Hand Written Pattern Recognition System detects and interpret handwriting from documents or images. It is a technique used in many areas, such as automatic document processing, handwriting recognition, document analysis, and computer vision. It uses image processing techniques to identify and interpret characters, such as letters, numbers, and symbols, that are written in natural handwriting. The system is typically composed of four components: preprocessing, feature extraction, pattern matching, and classification. Preprocessing involves scanning the document or image, cleaning it up, and converting it into a digital format. Feature extraction is the process of extracting relevant features from the image. Pattern matching is the process of comparing the extracted features with a set of known patterns. Finally, classification is the process of assigning the extracted features to the most likely pattern.

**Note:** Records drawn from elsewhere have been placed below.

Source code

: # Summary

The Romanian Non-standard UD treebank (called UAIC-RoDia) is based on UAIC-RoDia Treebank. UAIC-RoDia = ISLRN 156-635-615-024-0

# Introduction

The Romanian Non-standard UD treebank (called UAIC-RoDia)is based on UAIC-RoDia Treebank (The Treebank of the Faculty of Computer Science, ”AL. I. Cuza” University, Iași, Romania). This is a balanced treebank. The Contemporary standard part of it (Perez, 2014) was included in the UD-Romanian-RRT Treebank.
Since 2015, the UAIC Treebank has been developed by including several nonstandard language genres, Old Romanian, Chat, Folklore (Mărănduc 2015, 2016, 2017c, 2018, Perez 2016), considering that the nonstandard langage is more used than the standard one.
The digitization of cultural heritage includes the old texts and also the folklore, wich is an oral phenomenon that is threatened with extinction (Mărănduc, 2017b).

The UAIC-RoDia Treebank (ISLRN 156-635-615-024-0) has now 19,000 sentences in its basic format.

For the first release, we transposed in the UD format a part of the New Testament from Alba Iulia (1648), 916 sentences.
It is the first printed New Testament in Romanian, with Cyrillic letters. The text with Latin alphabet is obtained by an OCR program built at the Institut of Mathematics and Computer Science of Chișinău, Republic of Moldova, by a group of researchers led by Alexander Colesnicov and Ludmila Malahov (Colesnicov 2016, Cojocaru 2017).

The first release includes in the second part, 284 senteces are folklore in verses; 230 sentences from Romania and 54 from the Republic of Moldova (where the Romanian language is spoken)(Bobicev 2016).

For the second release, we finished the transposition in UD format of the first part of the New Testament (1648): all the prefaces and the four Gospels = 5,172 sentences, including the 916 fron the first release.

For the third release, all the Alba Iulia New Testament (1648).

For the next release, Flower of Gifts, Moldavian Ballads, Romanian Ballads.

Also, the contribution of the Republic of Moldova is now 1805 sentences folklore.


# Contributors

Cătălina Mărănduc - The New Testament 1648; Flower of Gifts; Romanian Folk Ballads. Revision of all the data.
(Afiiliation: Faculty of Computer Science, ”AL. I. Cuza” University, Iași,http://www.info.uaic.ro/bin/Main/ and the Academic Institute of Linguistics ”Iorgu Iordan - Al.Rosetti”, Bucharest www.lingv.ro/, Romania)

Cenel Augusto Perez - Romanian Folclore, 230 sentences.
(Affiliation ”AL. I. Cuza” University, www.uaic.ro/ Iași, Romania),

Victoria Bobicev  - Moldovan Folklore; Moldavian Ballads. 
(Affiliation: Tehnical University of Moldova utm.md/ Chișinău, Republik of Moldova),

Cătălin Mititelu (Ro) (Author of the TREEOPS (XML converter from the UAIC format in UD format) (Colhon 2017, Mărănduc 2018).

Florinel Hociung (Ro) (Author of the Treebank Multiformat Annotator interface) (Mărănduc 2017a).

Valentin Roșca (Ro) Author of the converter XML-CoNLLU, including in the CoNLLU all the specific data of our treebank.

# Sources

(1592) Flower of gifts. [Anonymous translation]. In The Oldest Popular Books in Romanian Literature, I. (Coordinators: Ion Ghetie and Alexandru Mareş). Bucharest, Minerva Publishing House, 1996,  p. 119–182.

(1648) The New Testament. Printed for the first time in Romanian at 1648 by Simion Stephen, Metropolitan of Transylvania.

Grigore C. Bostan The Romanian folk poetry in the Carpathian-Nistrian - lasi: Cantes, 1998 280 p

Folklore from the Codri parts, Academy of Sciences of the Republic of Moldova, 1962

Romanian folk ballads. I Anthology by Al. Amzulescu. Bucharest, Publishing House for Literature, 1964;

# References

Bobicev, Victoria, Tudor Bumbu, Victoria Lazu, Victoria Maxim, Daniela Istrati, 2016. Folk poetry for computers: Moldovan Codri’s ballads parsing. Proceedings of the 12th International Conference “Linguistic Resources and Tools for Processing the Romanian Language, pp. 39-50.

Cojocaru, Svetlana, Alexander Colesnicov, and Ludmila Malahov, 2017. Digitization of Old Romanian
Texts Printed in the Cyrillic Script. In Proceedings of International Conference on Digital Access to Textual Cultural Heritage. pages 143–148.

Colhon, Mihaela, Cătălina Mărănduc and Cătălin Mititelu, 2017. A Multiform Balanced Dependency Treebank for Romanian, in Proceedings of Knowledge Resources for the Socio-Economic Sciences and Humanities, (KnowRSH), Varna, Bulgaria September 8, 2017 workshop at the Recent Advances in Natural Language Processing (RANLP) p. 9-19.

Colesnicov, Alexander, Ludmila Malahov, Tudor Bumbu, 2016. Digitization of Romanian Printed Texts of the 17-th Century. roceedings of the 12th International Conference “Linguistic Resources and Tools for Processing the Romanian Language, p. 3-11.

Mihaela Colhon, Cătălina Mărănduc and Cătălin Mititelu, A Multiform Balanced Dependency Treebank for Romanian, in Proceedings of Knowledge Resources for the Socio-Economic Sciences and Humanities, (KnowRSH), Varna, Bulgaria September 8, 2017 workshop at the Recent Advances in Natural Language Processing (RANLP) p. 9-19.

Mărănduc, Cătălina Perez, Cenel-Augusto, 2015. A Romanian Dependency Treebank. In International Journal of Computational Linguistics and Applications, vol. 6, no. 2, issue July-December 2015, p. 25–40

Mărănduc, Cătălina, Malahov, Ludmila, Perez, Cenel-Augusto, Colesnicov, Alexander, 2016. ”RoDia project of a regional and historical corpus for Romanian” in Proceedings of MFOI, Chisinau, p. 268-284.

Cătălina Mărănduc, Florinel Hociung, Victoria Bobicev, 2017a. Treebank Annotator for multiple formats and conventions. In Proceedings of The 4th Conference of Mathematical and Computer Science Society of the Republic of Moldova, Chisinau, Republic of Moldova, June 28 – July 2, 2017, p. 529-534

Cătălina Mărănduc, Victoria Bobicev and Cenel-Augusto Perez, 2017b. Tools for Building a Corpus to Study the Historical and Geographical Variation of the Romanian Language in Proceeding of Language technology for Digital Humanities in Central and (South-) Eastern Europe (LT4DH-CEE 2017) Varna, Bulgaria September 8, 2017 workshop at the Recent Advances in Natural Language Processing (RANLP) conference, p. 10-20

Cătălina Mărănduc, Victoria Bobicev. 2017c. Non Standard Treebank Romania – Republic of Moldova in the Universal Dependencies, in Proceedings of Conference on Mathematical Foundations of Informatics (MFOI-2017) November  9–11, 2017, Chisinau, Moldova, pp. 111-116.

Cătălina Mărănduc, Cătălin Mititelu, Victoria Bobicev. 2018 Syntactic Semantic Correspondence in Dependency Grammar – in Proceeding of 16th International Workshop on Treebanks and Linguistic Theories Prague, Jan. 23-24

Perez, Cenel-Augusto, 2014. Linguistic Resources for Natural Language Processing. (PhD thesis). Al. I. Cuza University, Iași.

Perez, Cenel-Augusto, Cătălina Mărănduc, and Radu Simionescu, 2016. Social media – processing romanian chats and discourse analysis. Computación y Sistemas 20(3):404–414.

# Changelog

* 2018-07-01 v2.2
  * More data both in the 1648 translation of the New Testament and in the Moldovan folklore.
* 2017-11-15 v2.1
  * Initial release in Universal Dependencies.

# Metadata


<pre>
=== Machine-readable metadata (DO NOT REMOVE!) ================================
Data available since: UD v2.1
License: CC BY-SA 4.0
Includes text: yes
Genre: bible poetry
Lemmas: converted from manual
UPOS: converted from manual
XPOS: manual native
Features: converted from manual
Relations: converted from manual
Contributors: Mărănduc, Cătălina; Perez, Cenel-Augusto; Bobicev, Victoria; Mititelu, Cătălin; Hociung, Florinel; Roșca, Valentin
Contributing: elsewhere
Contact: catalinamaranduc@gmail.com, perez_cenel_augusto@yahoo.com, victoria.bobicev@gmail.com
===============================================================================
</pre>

A handwritten pattern recognition system is a computer system that is designed to recognize patterns in handwritten input. This can be useful for a variety of applications, such as handwriting recognition for text entry, signature verification, and identifying handwritten notes or documents.
Software Requirements of Hand Written Pattern Recognition System:
- Java 1.4 or More
- Windows 98
- Processor : Pentium IV 2.6 GHz
- RAM : 512 MB
- Monitor : 15”
- Hard Disk : 20 GB
- CD Drive : 52X
- Keyboard : Standard 102 Keys
There are several key components to a handwritten pattern recognition system:
- Preprocessing: This involves preparing the handwritten input for analysis by the system. This might involve image processing techniques such as filtering, binarization, and segmentation to enhance the quality of the input and make it easier for the system to recognize patterns.
- Feature extraction: This involves identifying and extracting relevant features from the preprocessed input. These features might include stroke width, curvature, and connectivity between strokes.
- Classification: This involves using machine learning algorithms to analyze the extracted features and assign them to predefined classes or categories. This might involve training a classifier on a labeled dataset of handwritten examples.
- Evaluation: This involves assessing the performance of the system by comparing its output to a known set of correct answers. This can help identify any weaknesses or errors in the system and allow for improvements to be made.
Overall, a handwritten pattern recognition system can be a useful tool for automating the process of recognizing and interpreting handwritten input.